The backing comes from the leftover pieces from the original planning that I did. My mom’s excess in quilt fabric purchasing saves the day, just as she herself did so many times before. It is a reminder that my mom still provides for me, even a decade later, when I really truly need it. She will literally back me up in all my endeavors.

And the binding. Again from my mom’s stash, but not in the set of fabrics that I originally picked out. The perfect color combination that pulls all the fabrics together. A weird, wild, untraditional print, that looks like cells, the foundations of life, but a statement on the new growth that is beginning with the finishing of this quilt. Not something I would ordinarily pick out and certainly not something I would purchase for myself. It is symbolic of the unexpected that is to come. A reminder that what holds us all together is something unpredictable, outside of our comfort zone, but the perfect fit nonetheless. (Doesn’t that describe the future perfectly?) And it is also a fitting tribute to my mom who was definitely weird, wild, and untraditional in many ways.
I chose to go with the fabric on the lower left side.

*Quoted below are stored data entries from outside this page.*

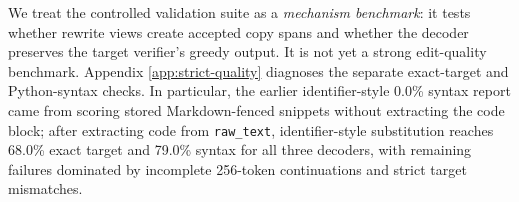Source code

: \documentclass[11pt,a4paper]{article}
\begin{document}
We treat the controlled validation suite as a \emph{mechanism benchmark}: it
tests whether rewrite views create accepted copy spans and whether the
decoder preserves the target verifier's greedy output. It is not yet a strong
edit-quality benchmark. Appendix \ref{app:strict-quality} diagnoses the
separate exact-target and Python-syntax checks. In particular, the earlier
identifier-style 0.0\% syntax report came from scoring stored Markdown-fenced
snippets without extracting the code block; after extracting code from
\texttt{raw\_text}, identifier-style substitution reaches 68.0\% exact target and 79.0\%
syntax for all three decoders, with remaining failures dominated by incomplete
256-token continuations and strict target mismatches.

\begin{table}[h]
\centering\scriptsize
\caption{Decoder parity on headline workloads. Greedy equivalence is claimed
for the audited fp32/eager and fp32/sdpa columns. The bf16/sdpa columns are
timing-path diagnostics and contain observed rare raw-output drift. Strict
target/syntax checks are appendix diagnostics.}
\label{tab:quality}
\end{table}
\end{document}
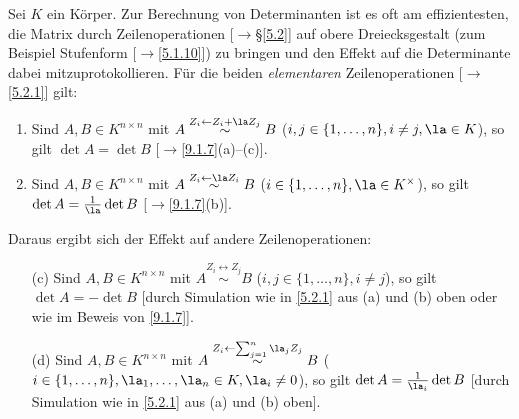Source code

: \documentclass[../../main.tex]{subfiles}
\begin{document}
\begin{bem}\label{9.1.12}
Sei $K$ ein Körper. Zur Berechnung von Determinanten ist es oft am effizientesten, die Matrix durch Zeilenoperationen [$\to$§\ref{5.2}] auf obere Dreiecksgestalt (zum Beispiel Stufenform [$\to$\ref{5.1.10}]) zu bringen und den Effekt auf die Determinante dabei mitzuprotokollieren. Für die beiden \emph{elementaren} Zeilenoperationen [$\to$\ref{5.2.1}] gilt:
\begin{enumerate}[\normalfont(a)]
\item Sind $A,B\in K^{n\times n}$ mit $A\overset{Z_i\leftarrow Z_i+\la Z_j}\sim B$ ($i,j\in\{1,\dots,n\},i\ne j,\la\in K$), so gilt $\det A=\det B$ [$\to$\ref{9.1.7}(a)--(c)].
\item Sind $A,B\in K^{n\times n}$ mit $A\overset{Z_i\leftarrow\la Z_i}\sim B$ ($i\in\{1,\dots,n\},\la\in K^\times$), so gilt $\det A=\frac1\la\det B$ [$\to$\ref{9.1.7}(b)].
\end{enumerate}
Daraus ergibt sich der Effekt auf andere Zeilenoperationen:
\begin{enumerate}[\normalfont(a)]
\item[(c)] Sind $A,B\in K^{n\times n}$ mit $A\overset{Z_i\leftrightarrow Z_j}\sim B$ ($i,j\in\{1,\dots,n\},i\ne j$), so gilt $\det A=-\det B$ [durch Simulation wie in \ref{5.2.1} aus (a) und (b)
oben oder wie im Beweis von \ref{9.1.7}].
\item[(d)] Sind $A,B\in K^{n\times n}$ mit $A\overset{Z_i\leftarrow\sum_{j=1}^n\la_jZ_j}\sim B$ ($i\in\{1,\dots,n\},\la_1,\dots,\la_n\in K,\la_i\ne0$), so gilt $\det A=\frac1{\la_i}\det B$ [durch Simulation wie in \ref{5.2.1} aus (a) und (b) oben].
\end{enumerate}
\end{bem}
\end{document}
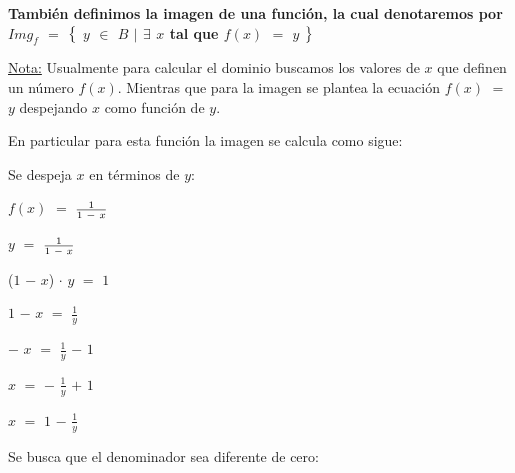 \documentclass[12pt]{article}
\newenvironment{MyColorPar}[1]{%
    \leavevmode\color{#1}\ignorespaces%
}{%
}%
\begin{document}
\begin{MyColorPar}{Lochinvar} \bfseries{
{} También definimos la imagen de una función, la cual denotaremos por $Img_{f}$ $=$ $\big{\{}$ $y$ $\in$ $B$ $\mid$ $\exists$ $x$ tal que $f(x)$ $=$ $y$} $\big{\}}$ \vspace{0.5cm}

{\underline{Nota:}} Usualmente para calcular el dominio buscamos los valores de $x$ que definen un número $f(x)$. Mientras que para la imagen se plantea la ecuación $f(x)$ $=$ $y$ despejando $x$ como función de $y$. \vspace{0.5cm}

En particular para esta función la imagen se calcula como sigue: \vspace{0.5cm}

Se despeja $x$ en términos de $y$: \vspace{0.5cm}

\hspace{4cm}  $f(x)$ $=$ {\LARGE{$\frac{1}{1 \hspace{0.1cm} - \hspace{0.1cm} x }$}} \vspace{0.5cm}

\hspace{4cm}  $y$ $=$ {\LARGE{$\frac{1}{1 \hspace{0.1cm} - \hspace{0.1cm} x }$}} \vspace{0.5cm}

\hspace{1.8cm}  ($1$ $-$ $x$) $\cdot$ $y$ $=$ $1$ \vspace{0.5cm}

\hspace{3cm}  $1$ $-$ $x$ $=$ {\LARGE{$\frac{1}{y}$}}  \vspace{0.5cm}

\hspace{3.5cm}   $-$ $x$ $=$ {\LARGE{$\frac{1}{y}$}} $-$ $1$ \vspace{0.5cm}

\hspace{4.1cm}   $x$ $=$ $-$ {\LARGE{$\frac{1}{y}$}} $+$ $1$ \vspace{0.5cm}

\hspace{4.1cm}   $x$ $=$ $1$ $-$ {\LARGE{$\frac{1}{y}$}}  \vspace{0.5cm}

Se busca que el denominador sea diferente de cero:\vspace{0.5cm}


\end{MyColorPar}
\end{document}
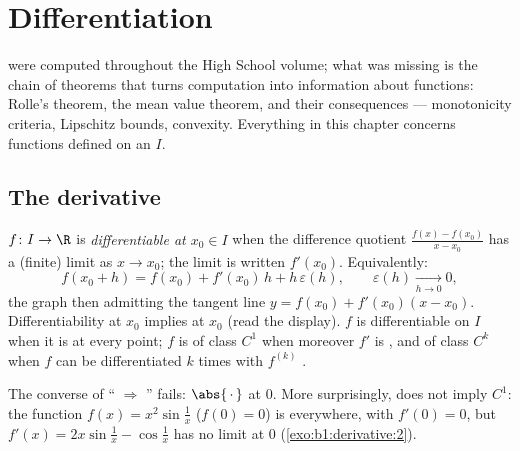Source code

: \chapter{Differentiation}\label{ch:b1:derivative}

 were computed throughout the High School volume; what was
missing is the chain of theorems that turns computation into
information about functions: Rolle's theorem, the mean value theorem,
and their consequences --- monotonicity criteria, Lipschitz bounds,
convexity. Everything in this chapter concerns functions defined on
an  $I$.

\section{The derivative}

\begin{definition}\label{def:b1:derivative:def}
$f \colon I \to \R$ is \emph{differentiable at $x_0 \in
I$} when the difference quotient
$\frac{f(x) - f(x_0)}{x - x_0}$ has a (finite) limit as $x \to x_0$;
the limit is written $f'(x_0)$. Equivalently:
\[
f(x_0 + h) = f(x_0) + f'(x_0)\,h + h\,\varepsilon(h),
\qquad \varepsilon(h) \xrightarrow[h \to 0]{} 0 ,
\]
the graph then admitting the tangent line $y = f(x_0) + f'(x_0)(x -
x_0)$. Differentiability at $x_0$ implies  at $x_0$ (read
the display). $f$ is differentiable on $I$ when it is at every point;
$f$ is of class $C^1$ when moreover $f'$ is , and of
class $C^k$ when $f$ can be
differentiated $k$ times with $f^{(k)}$ .
\end{definition}

\begin{example}\label{ex:b1:derivative:notc1}
The converse of `` $\Rightarrow$ '' fails:
$\abs{\,\cdot\,}$ at $0$. More surprisingly,  does not
imply $C^1$: the function $f(x) = x^2 \sin\frac 1x$ ($f(0) = 0$) is
 everywhere, with $f'(0) = 0$, but $f'(x) = 2x
\sin\frac1x - \cos\frac 1x$ has no limit at $0$
(\cref{exo:b1:derivative:2}).
\end{example}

I am trimming threads and pressing this week, with the goal of sending this quilt off for quilting by the end of the weekend! It will be the third quilt I have ever finished and the first top I have completed since my mom died. I am so energized by finally completing it, that I feel motivated to finish a lot more. Let's see if I can become a finisher.

1 comment:

  1. Love the whole story, and the quilt looks fabulous! So happy for you for finishing it! And YAY for your mom's fabrics working!

    Those lags in quilts or any projects are so hard to get through -- so often I get bored with a project, even though I know I will love the outcome. I'm actually sort of bored with a current project I'm doing but I have to have it done soon AND I love it -- it has just been on my design wall for too long!